Your assignment: Across the data below, state how many lines hold "scheduler", and reply with nothing but that number.

(Saved entries)
= Beginning of Section =

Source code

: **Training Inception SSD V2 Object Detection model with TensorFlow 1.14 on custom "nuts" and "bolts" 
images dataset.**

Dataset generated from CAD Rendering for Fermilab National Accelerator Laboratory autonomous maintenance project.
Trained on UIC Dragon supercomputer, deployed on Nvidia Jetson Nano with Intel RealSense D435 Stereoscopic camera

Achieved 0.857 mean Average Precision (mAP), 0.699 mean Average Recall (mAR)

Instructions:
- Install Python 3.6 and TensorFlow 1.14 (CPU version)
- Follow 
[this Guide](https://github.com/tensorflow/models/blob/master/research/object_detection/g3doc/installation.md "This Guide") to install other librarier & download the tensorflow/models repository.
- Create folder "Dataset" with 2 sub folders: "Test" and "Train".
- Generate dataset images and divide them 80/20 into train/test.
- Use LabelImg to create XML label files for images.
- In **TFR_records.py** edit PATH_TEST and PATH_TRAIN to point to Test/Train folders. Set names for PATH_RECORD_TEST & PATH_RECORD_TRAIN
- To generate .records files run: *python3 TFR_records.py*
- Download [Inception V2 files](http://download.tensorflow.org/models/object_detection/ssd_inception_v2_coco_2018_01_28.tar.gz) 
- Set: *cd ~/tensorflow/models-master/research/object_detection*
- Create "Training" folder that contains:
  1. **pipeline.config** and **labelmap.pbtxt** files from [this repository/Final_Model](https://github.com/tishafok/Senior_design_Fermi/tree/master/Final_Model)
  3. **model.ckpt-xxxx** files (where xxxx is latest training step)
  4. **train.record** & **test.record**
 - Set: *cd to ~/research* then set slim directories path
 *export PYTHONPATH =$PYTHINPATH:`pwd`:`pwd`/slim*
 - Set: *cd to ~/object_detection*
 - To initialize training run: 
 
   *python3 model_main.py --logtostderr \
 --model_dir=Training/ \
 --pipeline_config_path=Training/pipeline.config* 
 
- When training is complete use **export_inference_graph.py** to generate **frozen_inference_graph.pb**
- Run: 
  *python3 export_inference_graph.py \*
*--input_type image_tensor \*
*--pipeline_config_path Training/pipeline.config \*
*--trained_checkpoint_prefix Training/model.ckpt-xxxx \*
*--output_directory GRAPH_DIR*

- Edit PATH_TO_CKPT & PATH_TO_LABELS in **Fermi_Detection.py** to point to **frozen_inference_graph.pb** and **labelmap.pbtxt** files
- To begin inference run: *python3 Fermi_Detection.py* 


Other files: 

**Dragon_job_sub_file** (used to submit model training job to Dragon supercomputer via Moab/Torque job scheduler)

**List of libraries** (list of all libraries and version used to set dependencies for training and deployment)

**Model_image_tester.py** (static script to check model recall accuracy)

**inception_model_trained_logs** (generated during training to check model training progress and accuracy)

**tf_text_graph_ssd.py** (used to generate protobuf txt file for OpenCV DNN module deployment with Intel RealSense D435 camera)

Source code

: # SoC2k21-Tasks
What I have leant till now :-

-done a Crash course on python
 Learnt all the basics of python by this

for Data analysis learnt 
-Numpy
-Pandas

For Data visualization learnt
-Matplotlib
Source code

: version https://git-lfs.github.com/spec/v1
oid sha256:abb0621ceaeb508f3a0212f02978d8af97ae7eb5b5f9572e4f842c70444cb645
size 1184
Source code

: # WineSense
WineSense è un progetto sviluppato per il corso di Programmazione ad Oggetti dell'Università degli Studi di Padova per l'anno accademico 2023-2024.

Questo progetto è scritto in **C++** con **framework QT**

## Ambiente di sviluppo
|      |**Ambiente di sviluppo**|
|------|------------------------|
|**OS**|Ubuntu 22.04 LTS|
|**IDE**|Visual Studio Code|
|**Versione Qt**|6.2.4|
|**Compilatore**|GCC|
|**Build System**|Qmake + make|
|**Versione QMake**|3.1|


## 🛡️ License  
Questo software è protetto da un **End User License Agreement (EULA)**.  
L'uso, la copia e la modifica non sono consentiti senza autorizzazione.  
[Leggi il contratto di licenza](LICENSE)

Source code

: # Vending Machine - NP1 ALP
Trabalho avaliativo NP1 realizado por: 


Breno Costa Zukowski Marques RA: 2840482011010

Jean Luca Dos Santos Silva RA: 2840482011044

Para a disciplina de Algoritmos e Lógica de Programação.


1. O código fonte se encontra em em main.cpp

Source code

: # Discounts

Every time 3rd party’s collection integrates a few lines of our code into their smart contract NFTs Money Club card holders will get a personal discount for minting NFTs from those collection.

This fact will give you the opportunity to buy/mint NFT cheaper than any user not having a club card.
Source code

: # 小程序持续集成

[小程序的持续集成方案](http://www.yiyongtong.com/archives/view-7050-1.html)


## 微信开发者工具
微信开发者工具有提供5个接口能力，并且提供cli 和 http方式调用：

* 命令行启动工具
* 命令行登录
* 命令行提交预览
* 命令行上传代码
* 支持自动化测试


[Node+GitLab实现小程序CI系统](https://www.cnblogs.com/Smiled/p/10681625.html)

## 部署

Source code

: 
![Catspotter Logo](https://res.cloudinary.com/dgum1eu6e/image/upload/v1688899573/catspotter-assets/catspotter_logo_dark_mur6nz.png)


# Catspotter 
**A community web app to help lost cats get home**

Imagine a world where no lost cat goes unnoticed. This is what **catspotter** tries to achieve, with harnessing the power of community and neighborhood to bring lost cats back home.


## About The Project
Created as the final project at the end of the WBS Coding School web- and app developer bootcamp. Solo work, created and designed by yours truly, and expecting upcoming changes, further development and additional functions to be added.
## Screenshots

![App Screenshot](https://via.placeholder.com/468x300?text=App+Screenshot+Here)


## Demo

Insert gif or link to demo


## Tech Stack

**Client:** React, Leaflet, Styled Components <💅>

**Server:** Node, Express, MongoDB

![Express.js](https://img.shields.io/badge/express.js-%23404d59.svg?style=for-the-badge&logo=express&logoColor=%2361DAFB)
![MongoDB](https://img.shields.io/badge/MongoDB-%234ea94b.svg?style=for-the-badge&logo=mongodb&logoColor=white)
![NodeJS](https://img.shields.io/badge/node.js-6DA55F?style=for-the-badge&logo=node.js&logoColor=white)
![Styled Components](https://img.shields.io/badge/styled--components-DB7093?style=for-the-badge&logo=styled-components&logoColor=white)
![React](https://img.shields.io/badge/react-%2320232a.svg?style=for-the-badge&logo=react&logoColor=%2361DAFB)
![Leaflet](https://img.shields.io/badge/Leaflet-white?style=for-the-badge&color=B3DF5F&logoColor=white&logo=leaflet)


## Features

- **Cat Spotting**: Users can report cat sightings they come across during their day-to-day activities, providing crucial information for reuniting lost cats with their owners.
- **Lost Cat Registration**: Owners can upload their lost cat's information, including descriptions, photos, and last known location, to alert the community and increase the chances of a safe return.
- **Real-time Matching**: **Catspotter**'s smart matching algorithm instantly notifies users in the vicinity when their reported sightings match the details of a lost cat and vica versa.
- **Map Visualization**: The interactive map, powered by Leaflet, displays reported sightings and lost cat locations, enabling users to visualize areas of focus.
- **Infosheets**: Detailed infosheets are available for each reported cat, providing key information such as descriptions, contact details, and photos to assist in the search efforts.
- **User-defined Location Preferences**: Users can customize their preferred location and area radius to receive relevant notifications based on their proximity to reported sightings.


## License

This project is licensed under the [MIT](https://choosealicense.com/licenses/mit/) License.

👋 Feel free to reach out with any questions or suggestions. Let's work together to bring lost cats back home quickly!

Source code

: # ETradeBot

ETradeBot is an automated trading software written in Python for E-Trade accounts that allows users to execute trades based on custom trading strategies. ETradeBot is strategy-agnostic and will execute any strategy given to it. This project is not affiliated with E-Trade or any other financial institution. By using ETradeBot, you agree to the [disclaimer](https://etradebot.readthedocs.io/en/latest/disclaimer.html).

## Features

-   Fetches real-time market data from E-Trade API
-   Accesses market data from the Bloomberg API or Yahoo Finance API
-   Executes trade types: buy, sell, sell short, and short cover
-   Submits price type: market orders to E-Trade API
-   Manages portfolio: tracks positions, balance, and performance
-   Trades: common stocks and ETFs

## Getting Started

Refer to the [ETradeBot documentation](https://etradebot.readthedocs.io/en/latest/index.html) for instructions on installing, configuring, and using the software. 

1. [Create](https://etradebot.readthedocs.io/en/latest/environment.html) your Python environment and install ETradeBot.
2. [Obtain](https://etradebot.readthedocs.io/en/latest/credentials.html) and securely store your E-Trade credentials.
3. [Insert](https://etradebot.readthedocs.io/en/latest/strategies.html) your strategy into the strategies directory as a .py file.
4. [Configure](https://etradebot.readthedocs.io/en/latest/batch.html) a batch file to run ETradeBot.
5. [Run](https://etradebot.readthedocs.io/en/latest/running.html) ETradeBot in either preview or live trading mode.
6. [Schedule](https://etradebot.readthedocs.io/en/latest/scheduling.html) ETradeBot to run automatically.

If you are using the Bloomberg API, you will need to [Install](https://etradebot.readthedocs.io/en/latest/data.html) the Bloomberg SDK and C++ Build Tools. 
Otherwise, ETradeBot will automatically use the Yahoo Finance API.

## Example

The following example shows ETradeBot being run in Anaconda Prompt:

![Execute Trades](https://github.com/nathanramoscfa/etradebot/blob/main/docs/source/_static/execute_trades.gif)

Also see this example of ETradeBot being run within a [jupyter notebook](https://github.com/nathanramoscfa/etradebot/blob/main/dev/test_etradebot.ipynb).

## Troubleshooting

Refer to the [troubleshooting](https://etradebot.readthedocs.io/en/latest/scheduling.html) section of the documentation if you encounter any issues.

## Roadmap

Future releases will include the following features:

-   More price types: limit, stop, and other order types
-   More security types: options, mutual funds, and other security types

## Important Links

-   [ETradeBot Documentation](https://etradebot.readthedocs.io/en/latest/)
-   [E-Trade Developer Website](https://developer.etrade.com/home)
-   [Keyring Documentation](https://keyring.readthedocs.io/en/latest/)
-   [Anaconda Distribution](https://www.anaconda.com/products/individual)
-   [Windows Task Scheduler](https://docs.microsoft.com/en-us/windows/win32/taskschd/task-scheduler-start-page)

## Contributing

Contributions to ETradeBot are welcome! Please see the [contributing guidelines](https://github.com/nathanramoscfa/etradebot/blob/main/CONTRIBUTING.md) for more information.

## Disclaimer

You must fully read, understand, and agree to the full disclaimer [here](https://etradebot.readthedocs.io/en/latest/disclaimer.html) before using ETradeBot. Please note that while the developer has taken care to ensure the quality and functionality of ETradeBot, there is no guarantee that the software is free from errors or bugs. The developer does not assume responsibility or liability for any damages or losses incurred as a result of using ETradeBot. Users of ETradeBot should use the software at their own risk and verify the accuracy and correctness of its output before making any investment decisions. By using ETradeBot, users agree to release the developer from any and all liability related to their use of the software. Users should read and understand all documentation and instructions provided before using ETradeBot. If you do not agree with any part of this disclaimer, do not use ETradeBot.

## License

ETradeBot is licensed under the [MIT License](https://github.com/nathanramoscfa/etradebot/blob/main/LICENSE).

= End of Section =

Result: 2